# THE TASK
Report back every line in the data that includes the string "SingleElementAccess".

(Dataset excerpts)
==============================

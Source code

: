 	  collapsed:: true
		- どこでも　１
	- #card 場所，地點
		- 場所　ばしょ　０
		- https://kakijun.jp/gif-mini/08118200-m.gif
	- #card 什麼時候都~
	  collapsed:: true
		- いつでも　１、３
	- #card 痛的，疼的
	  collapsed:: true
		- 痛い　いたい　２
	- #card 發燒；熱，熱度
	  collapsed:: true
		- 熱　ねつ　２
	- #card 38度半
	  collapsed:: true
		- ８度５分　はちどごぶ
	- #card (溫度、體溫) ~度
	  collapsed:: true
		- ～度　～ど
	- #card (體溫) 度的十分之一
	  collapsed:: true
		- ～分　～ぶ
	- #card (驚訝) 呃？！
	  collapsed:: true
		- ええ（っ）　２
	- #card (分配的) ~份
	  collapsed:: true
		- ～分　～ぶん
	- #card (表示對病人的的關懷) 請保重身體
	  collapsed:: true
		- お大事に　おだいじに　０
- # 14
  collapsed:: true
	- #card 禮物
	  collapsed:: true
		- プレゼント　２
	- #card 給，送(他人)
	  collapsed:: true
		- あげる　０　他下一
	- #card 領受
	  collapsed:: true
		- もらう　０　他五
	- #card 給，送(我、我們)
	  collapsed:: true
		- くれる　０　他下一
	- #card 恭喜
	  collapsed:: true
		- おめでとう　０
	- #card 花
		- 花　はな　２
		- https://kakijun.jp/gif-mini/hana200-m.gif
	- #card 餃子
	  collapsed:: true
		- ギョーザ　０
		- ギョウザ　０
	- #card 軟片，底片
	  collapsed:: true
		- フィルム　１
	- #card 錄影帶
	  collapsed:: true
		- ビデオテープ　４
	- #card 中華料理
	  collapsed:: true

==============================

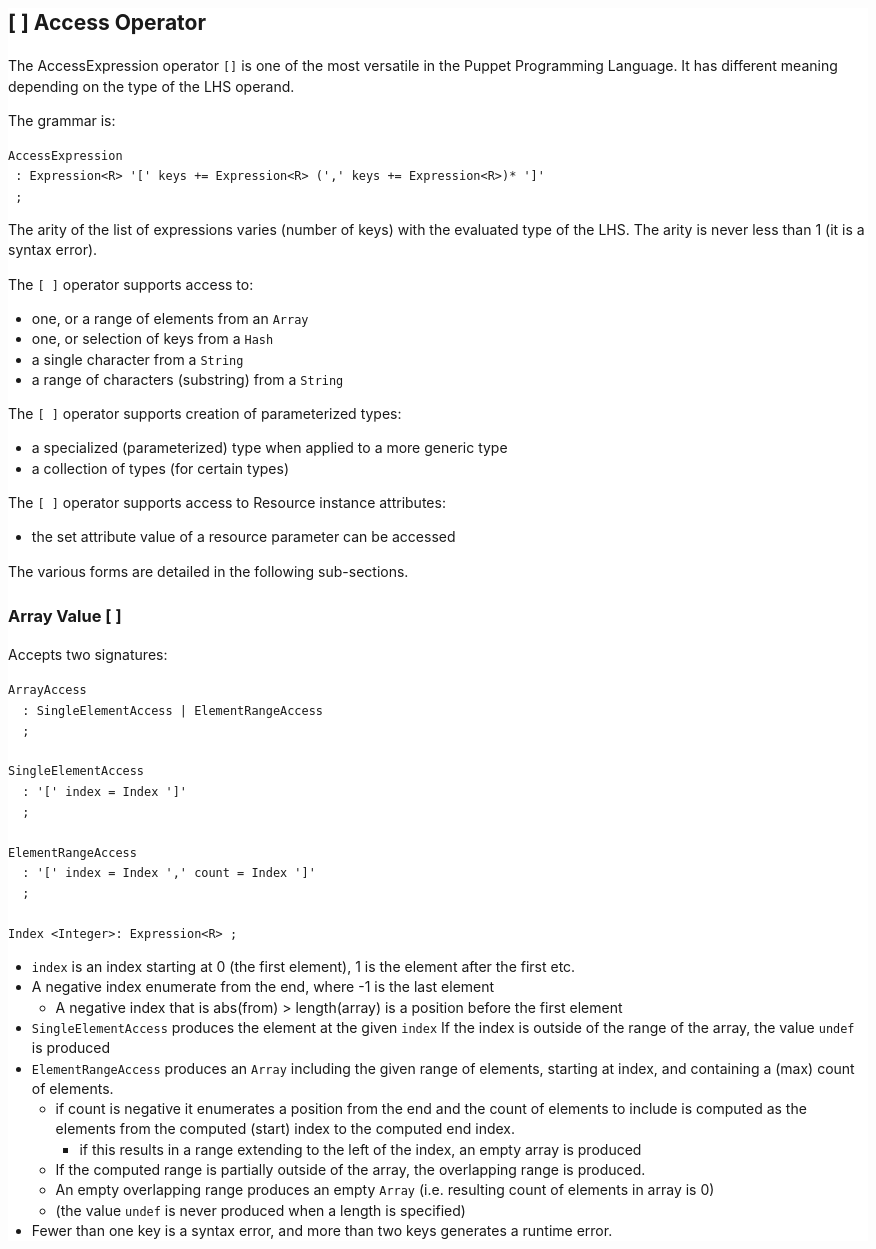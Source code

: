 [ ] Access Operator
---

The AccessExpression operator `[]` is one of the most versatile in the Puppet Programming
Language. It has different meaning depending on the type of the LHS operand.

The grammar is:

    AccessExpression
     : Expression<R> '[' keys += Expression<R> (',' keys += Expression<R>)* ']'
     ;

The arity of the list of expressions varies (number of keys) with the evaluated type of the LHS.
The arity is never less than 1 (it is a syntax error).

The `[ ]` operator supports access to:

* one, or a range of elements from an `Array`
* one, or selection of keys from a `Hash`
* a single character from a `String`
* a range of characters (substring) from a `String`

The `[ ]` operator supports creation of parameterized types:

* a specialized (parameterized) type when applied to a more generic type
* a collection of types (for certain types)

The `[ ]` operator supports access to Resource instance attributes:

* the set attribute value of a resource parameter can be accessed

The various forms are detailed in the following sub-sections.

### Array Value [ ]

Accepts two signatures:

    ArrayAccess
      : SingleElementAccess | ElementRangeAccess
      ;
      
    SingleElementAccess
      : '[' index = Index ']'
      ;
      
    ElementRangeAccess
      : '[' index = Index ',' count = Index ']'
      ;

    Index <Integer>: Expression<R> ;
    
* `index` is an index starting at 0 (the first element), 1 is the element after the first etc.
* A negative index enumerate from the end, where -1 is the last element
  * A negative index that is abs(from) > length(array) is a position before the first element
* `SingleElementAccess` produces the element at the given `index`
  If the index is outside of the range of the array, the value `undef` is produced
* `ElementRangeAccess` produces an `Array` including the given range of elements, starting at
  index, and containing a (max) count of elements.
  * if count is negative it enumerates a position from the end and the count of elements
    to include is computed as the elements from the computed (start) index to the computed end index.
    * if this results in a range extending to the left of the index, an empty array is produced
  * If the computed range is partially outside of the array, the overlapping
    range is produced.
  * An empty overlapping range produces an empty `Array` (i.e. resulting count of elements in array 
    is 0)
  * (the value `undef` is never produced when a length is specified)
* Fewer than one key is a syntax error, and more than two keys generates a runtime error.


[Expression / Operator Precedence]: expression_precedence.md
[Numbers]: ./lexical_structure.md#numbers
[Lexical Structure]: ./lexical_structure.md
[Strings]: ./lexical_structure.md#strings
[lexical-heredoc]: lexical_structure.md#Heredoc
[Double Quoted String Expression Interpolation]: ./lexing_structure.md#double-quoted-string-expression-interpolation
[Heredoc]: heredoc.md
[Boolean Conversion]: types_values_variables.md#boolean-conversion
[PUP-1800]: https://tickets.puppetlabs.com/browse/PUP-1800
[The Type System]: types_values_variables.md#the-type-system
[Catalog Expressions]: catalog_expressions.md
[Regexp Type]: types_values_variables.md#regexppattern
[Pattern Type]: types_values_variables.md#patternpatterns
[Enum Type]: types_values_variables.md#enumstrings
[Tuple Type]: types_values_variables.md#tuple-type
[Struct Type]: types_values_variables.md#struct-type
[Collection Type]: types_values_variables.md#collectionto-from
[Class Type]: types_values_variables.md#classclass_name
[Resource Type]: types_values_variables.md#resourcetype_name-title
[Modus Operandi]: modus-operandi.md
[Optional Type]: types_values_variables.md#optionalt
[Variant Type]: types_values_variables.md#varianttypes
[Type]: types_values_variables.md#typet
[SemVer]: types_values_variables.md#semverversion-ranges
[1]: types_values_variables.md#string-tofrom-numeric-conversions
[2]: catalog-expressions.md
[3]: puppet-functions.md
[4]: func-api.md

==============================

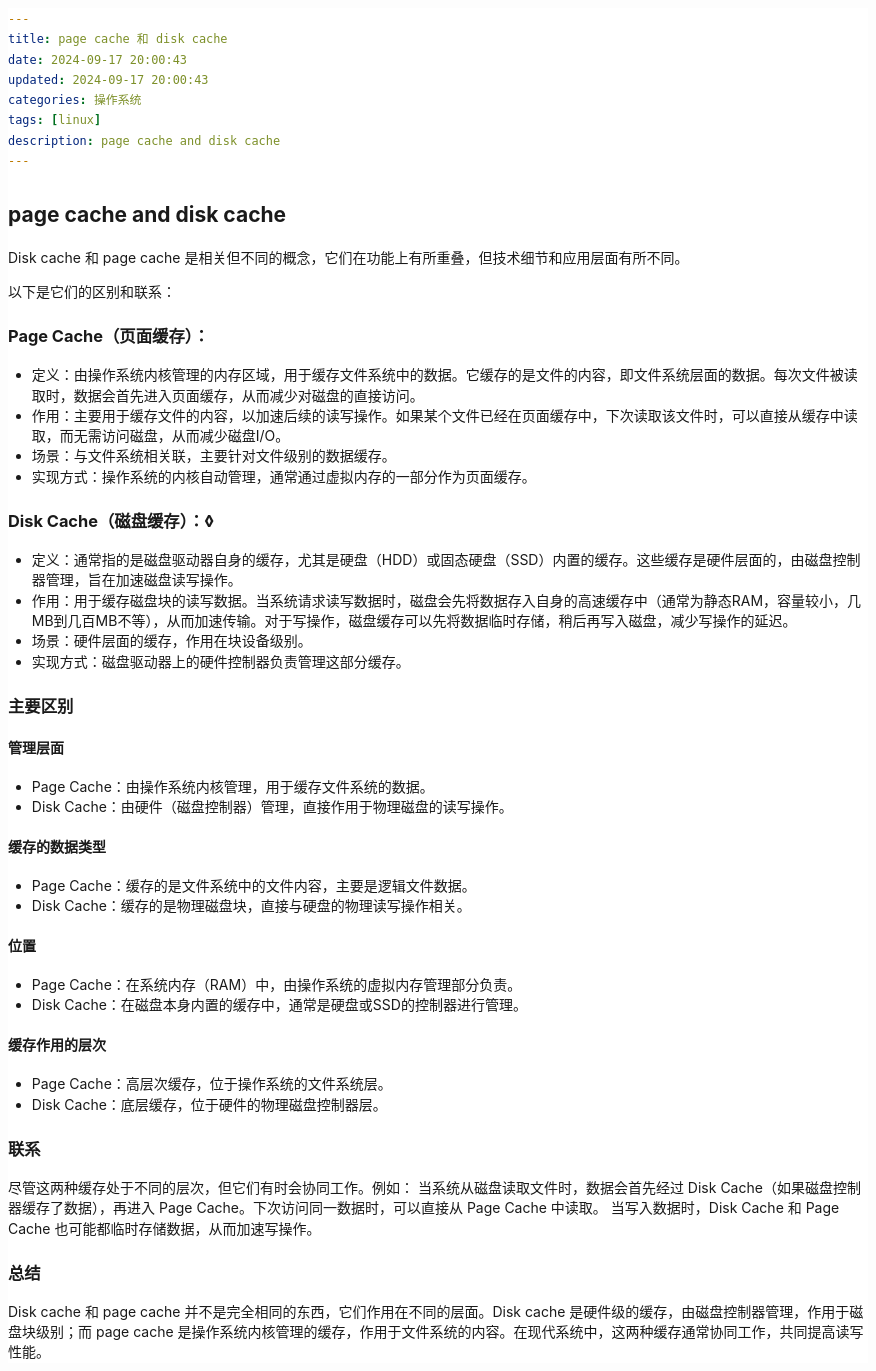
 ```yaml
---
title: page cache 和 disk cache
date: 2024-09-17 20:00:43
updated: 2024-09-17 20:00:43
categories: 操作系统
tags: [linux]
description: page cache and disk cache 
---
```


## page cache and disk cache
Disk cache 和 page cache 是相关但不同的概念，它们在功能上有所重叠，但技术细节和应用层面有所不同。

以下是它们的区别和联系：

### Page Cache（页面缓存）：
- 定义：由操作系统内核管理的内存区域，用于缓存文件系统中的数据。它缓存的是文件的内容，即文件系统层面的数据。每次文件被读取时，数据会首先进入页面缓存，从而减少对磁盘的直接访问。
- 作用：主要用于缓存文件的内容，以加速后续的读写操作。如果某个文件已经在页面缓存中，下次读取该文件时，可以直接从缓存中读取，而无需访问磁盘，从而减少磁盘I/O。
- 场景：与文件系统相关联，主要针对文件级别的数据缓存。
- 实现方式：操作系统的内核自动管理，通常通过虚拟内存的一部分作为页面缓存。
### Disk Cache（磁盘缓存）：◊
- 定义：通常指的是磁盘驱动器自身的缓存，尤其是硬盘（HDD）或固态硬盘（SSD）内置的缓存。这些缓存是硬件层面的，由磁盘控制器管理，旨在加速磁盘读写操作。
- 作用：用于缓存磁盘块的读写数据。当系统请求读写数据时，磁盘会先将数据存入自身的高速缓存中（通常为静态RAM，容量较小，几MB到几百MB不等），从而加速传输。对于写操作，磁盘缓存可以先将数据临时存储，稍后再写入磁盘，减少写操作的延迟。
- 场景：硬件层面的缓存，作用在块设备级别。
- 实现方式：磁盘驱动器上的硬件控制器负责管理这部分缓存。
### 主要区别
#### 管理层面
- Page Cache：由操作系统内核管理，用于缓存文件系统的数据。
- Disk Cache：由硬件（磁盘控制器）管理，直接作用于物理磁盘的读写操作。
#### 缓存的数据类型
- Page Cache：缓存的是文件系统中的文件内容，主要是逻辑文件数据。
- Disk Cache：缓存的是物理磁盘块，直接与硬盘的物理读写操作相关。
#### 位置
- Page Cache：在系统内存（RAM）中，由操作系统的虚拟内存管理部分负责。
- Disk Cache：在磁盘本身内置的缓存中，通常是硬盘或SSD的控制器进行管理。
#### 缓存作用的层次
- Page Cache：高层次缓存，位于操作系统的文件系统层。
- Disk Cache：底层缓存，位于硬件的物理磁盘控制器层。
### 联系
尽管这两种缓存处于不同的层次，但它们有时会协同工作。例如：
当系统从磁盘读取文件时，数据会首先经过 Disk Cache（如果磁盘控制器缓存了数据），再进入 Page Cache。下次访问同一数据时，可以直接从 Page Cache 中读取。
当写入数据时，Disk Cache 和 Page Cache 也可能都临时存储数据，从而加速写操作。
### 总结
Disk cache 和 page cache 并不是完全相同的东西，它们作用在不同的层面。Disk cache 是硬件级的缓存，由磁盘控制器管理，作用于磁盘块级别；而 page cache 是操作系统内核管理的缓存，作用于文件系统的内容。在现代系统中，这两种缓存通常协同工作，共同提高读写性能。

==============================

# ANSWER AREA
      : SingleElementAccess | ElementRangeAccess
    SingleElementAccess
* `SingleElementAccess` produces the element at the given `index`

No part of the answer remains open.